We further examined TEM to observe microstructural changes (Figure 2d–g). In the temperature range in which the condensation of melamine progressed, β‐Ni(OH)₂‐Mel_330 and 440 appeared as amorphous aggregates, which is similar to that observed in the heat‐treated sample at 320 °C (Figure 2d,e). As shown in Figure 2f, spherical nickel carbide nanoparticles were observed when the temperature reached 600 °C. In particular, it can be noted that g‐C₃N₄ began to grow in an unusual 1D form around the nanoparticles. The morphological features of β‐Ni(OH)₂‐Mel_600 maintained up to 800 °C (Figure S8, Supporting Information). At 900 °C, g‐C₃N₄ was decomposed to form a highly crystalline graphitic structure and reduce nickel carbide to nickel, thereby completing a uniform and unprecedented carbon nanostructure (Figure 2g).

2.3. Structural Features Imparting Crucial Functions to Ni@N‐IGN for the EM and EC Barriers

An additional etching process was conducted on the final sample pyrolyzed at 900 °C to remove nonencapsulated nickel particles to obtain Ni@N‐IGN. High‐resolution TEM was performed to observe the microstructure of the as‐synthesized Ni@N‐IGN (Figure 3a–c). Ni@N‐IGN showed uniformly synthesized 1D nanostructures, which is an assembly of graphitic nanocubes interconnected linearly with partly encapsulated nickel nanoparticles inside the nanocube (Figure 3a,b).
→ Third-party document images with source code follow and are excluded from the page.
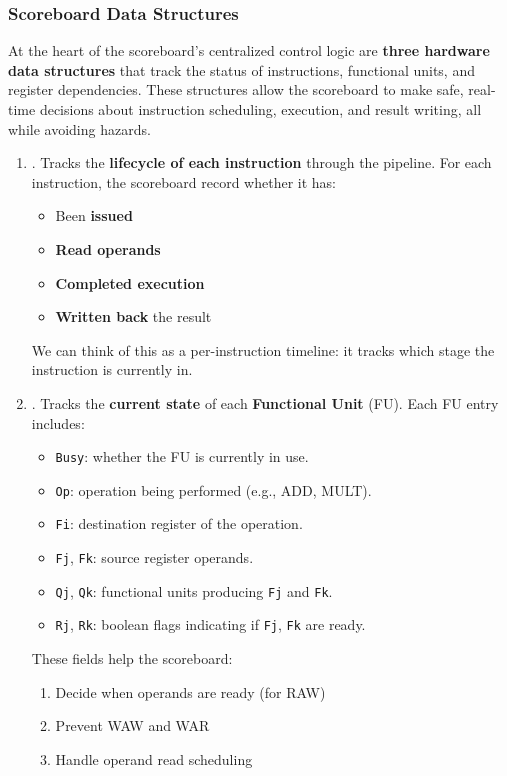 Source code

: \subsubsection{Scoreboard Data Structures}

At the heart of the scoreboard's centralized control logic are \textbf{three hardware data structures} that track the status of instructions, functional units, and register dependencies. These structures allow the scoreboard to make safe, real-time decisions about instruction scheduling, execution, and result writing, all while avoiding hazards.
\begin{enumerate}
    \item {}. Tracks the \textbf{lifecycle of each instruction} through the pipeline. For each instruction, the scoreboard record whether it has:
    \begin{itemize}
        \item Been \textbf{issued}
        \item \textbf{Read operands}
        \item \textbf{Completed execution}
        \item \textbf{Written back} the result
    \end{itemize}
    We can think of this as a per-instruction timeline: it tracks which stage the instruction is currently in.

    \item {}. Tracks the \textbf{current state} of each \textbf{Functional Unit} (FU). Each FU entry includes:
    \begin{itemize}
        \item \texttt{Busy}: whether the FU is currently in use.
        \item \texttt{Op}: operation being performed (e.g., ADD, MULT).
        \item \texttt{Fi}: destination register of the operation.
        \item \texttt{Fj}, \texttt{Fk}: source register operands.
        \item \texttt{Qj}, \texttt{Qk}: functional units producing \texttt{Fj} and \texttt{Fk}.
        \item \texttt{Rj}, \texttt{Rk}: boolean flags indicating if \texttt{Fj}, \texttt{Fk} are ready.
    \end{itemize}
    These fields help the scoreboard:
    \begin{enumerate}
        \item Decide when operands are ready (for RAW)
        \item Prevent WAW and WAR
        \item Handle operand read scheduling
    \end{enumerate}


\end{enumerate}
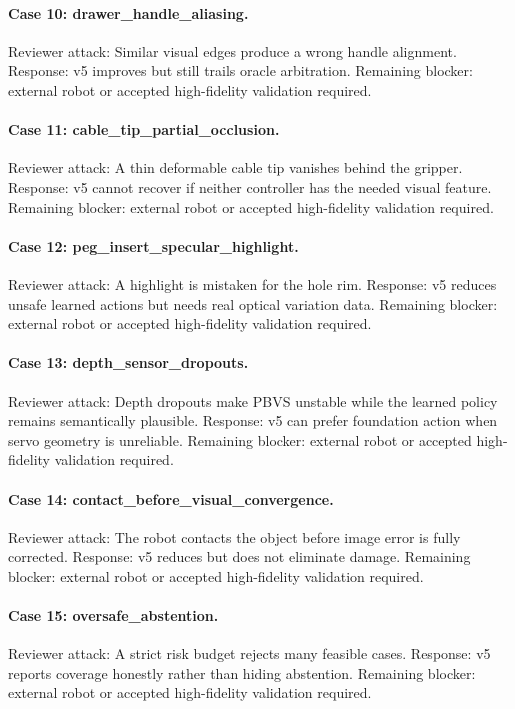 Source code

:\documentclass{article}
\begin{document}
\paragraph{Case 10: drawer\_handle\_aliasing.} Reviewer attack: Similar visual edges produce a wrong handle alignment. Response: v5 improves but still trails oracle arbitration. Remaining blocker: external robot or accepted high-fidelity validation required.
\paragraph{Case 11: cable\_tip\_partial\_occlusion.} Reviewer attack: A thin deformable cable tip vanishes behind the gripper. Response: v5 cannot recover if neither controller has the needed visual feature. Remaining blocker: external robot or accepted high-fidelity validation required.
\paragraph{Case 12: peg\_insert\_specular\_highlight.} Reviewer attack: A highlight is mistaken for the hole rim. Response: v5 reduces unsafe learned actions but needs real optical variation data. Remaining blocker: external robot or accepted high-fidelity validation required.
\paragraph{Case 13: depth\_sensor\_dropouts.} Reviewer attack: Depth dropouts make PBVS unstable while the learned policy remains semantically plausible. Response: v5 can prefer foundation action when servo geometry is unreliable. Remaining blocker: external robot or accepted high-fidelity validation required.
\paragraph{Case 14: contact\_before\_visual\_convergence.} Reviewer attack: The robot contacts the object before image error is fully corrected. Response: v5 reduces but does not eliminate damage. Remaining blocker: external robot or accepted high-fidelity validation required.
\paragraph{Case 15: oversafe\_abstention.} Reviewer attack: A strict risk budget rejects many feasible cases. Response: v5 reports coverage honestly rather than hiding abstention. Remaining blocker: external robot or accepted high-fidelity validation required.
\end{document}
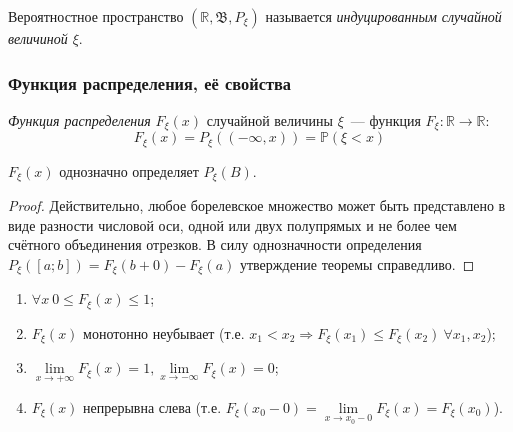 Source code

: \begin{defn}
    Вероятностное пространство $(\mathbb{R}, \mathfrak{B}, P_\xi)$ называется {\it индуцированным случайной величиной $\xi$}.
\end{defn}

\subsubsection{Функция распределения, её свойства}
\begin{defn}
    {\it Функция распределения} $F_\xi (x)$ случайной величины $\xi$~--- функция $F_\xi: \mathbb{R} \rightarrow \mathbb{R}$:
    \begin{equation*}
        F_{\xi}(x)=P_{\xi}((-\infty, x))=\mathbb{P}(\xi<x)
    \end{equation*}
\end{defn}

\begin{thm*}
    $F_\xi(x)$ однозначно определяет $P_\xi(B)$.
\end{thm*}
\begin{proof}
    Действительно, любое борелевское множество может быть представлено в виде разности числовой оси, одной или двух полупрямых и не более чем счётного объединения отрезков. В силу однозначности определения $P_\xi([a;b]) = F_\xi(b + 0) - F_\xi(a)$ утверждение теоремы справедливо.
\end{proof}

\begin{namedthm}\leavevmode
\begin{enumerate}
    \item $\forall x~ 0 \leqslant F_\xi(x) \leqslant 1$;
    \item $F_\xi(x)$ монотонно неубывает (т.е. $x_1 < x_2 \Rightarrow F_\xi(x_1) \leqslant F_\xi(x_2)~ \forall x_1, x_2$);
    \item $\lim\limits_{x \rightarrow +\infty} F_\xi(x) = 1, \lim\limits_{x \rightarrow -\infty} F_\xi(x) = 0$;
    \item $F_\xi(x)$ непрерывна слева (т.е. $F_\xi(x_0 - 0) = \lim\limits_{x \rightarrow x_0 - 0}F_\xi(x) = F_\xi(x_0)$).
\end{enumerate}
\end{namedthm}

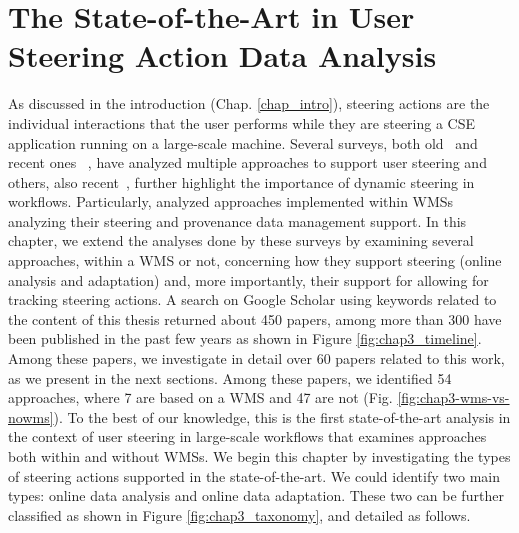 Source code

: \chapter{The State-of-the-Art in User Steering Action Data Analysis}
\label{chap3}

As discussed in the introduction (Chap. \ref{chap_intro}), steering actions are the individual interactions that the user performs while they are steering a CSE application running on a large-scale machine.
Several surveys, both old~\cite{MulderSurvey,Xian2008Computational} and recent ones~ \cite{Ayachit2016Performance, Bauer2016In}, have analyzed multiple approaches to support user steering and others, also recent~\cite{deelman_future_2017,Mattoso2015Dynamic,F.daSilva2017characterization,Atkinson2017Scientific,Netto2018HPC}, further highlight the importance of dynamic steering in workflows.
Particularly, \citet{Mattoso2015Dynamic}
  analyzed approaches implemented within WMSs analyzing their steering and provenance data management support.
In this chapter, we extend the analyses done by these surveys by examining several approaches, within a WMS or not, concerning how they support steering (online analysis and adaptation) and, more importantly, their support for allowing for tracking steering actions.
A search on Google Scholar using keywords related to the content of this thesis returned about 450 papers, among more than 300 have been published in the past few years as shown in Figure \ref{fig:chap3_timeline}.
Among these papers, we investigate in detail over 60 papers related to this work, as we present in the next sections. Among these papers, we identified 54 approaches, where 7 are based on a WMS and 47 are not (Fig. \ref{fig:chap3-wms-vs-nowms}). To the best of our knowledge, this is the first state-of-the-art analysis in the context of user steering in large-scale workflows that examines approaches both within and without WMSs.
We begin this chapter by investigating the types of steering actions supported in the state-of-the-art. We could identify two main types: online data analysis and online data adaptation. These two can be further classified as shown in Figure \ref{fig:chap3_taxonomy}, and detailed as follows.


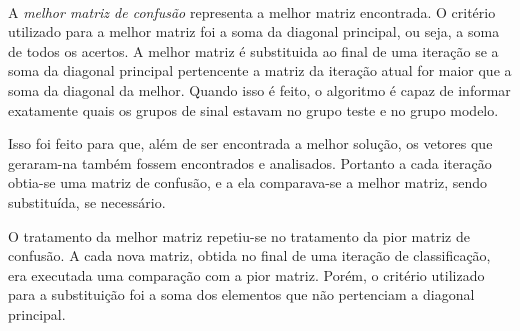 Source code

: \documentclass[a4paper,12pt,oneside]{report}
\begin{document}
\\
\par A \emph{melhor matriz de confus\~{a}o} representa a melhor matriz encontrada. O crit\'{e}rio utilizado para a melhor matriz foi a soma da diagonal principal, ou seja, a soma de todos os acertos. A melhor matriz \'{e} substituida ao final de uma itera\c{c}\~{a}o se a soma da diagonal principal pertencente a matriz da itera\c{c}\~{a}o atual for maior que a soma da diagonal da melhor. Quando isso \'{e} feito, o algoritmo \'{e} capaz de informar exatamente quais os grupos de sinal estavam no grupo teste e no grupo modelo. 
\\
\par Isso foi feito para que, al\'{e}m de ser encontrada a melhor solu\c{c}\~{a}o, os vetores que geraram-na tamb\'{e}m fossem encontrados e analisados. Portanto a cada itera\c{c}\~{a}o obtia-se uma matriz de confus\~{a}o, e a ela comparava-se a melhor matriz, sendo substitu\'{i}da, se necess\'{a}rio. 
\\
\par O tratamento da melhor matriz repetiu-se no tratamento da pior matriz de confus\~{a}o. A cada nova matriz, obtida no final de uma itera\c{c}\~{a}o de classifica\c{c}\~{a}o, era executada uma compara\c{c}\~{a}o com a pior matriz. Por\'{e}m, o crit\'{e}rio utilizado para a substitui\c{c}\~{a}o foi a soma dos elementos que n\~{a}o pertenciam a diagonal principal. 
\end{document}

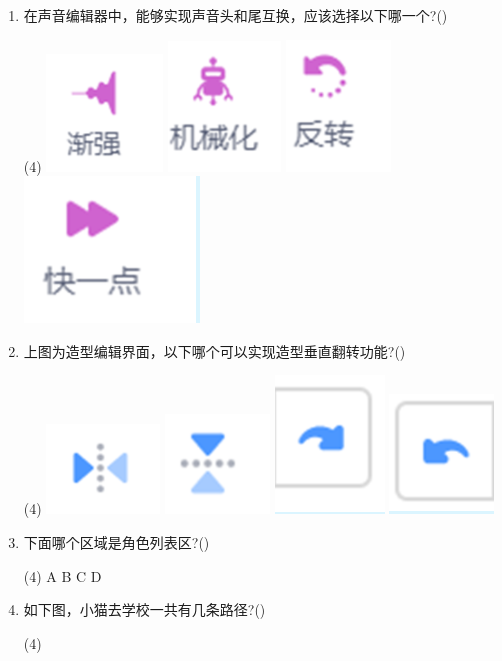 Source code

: \documentclass[10.5pt, a4paper]{article}
\begin{document}
\begin{enumerate}
        \item 在声音编辑器中，能够实现声音头和尾互换，应该选择以下哪一个?(\qquad)
        \begin{tasks}(4)
            \task \includegraphics[width=.05\textwidth]{17a.png}
            \task \includegraphics[width=.05\textwidth]{17b.png}
            \task \includegraphics[width=.04\textwidth]{17c.png}
            \task \includegraphics[width=.05\textwidth]{17d.png}
        \end{tasks}

        \item 上图为造型编辑界面，以下哪个可以实现造型垂直翻转功能?(\qquad)
        \begin{tasks}(4)
            \task \includegraphics[width=.05\textwidth]{18a.png}
            \task \includegraphics[width=.05\textwidth]{18b.png}
            \task \includegraphics[width=.04\textwidth]{18c.png}
            \task \includegraphics[width=.05\textwidth]{18d.png}
        \end{tasks}

        \item 下面哪个区域是角色列表区?(\qquad)
        \begin{tasks}(4)
            \task A
            \task B
            \task C
            \task D
        \end{tasks}

        \item 如下图，小猫去学校一共有几条路径?(\qquad)
        \begin{tasks}(4)
        \end{tasks}


\end{enumerate}
\end{document}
Elemental distribution in Ni@N‐IGN was confirmed by energy‐dispersive spectroscopy (EDS) analysis equipped in TEM (Figure S9, Supporting Information). In addition, the optical microscopy (OM) image further confirmed homogeneous structure of Ni@N‐IGN with a high aspect ratio (Inset of Figure 3a). The high‐resolution TEM image revealed nickel nanoparticles with lattice fringes with a d‐spacing of 0.20 nm corresponding to the (111) crystal plane of Ni (Figure 3c). Moreover, it was observed that the wall of the nanocube was composed of thin layers with a d‐spacing of 0.34 nm, which can be attributed to the c‐axis of the graphitic sheets.^{[ 43 ]}

Figure 3.

a–c) TEM images (inset of (a): OM image, scale bar: 20 µm), d) XRD pattern, e) Raman spectrum, f) XPS N 1s spectrum, and g) N₂ adsorption/desorption isotherm of Ni@N‐IGN (inset of (g): pore size distribution). h) Schematic illustration of Ni@N‐IGN as a new class of carbon nanostructures for the EM and EC barriers.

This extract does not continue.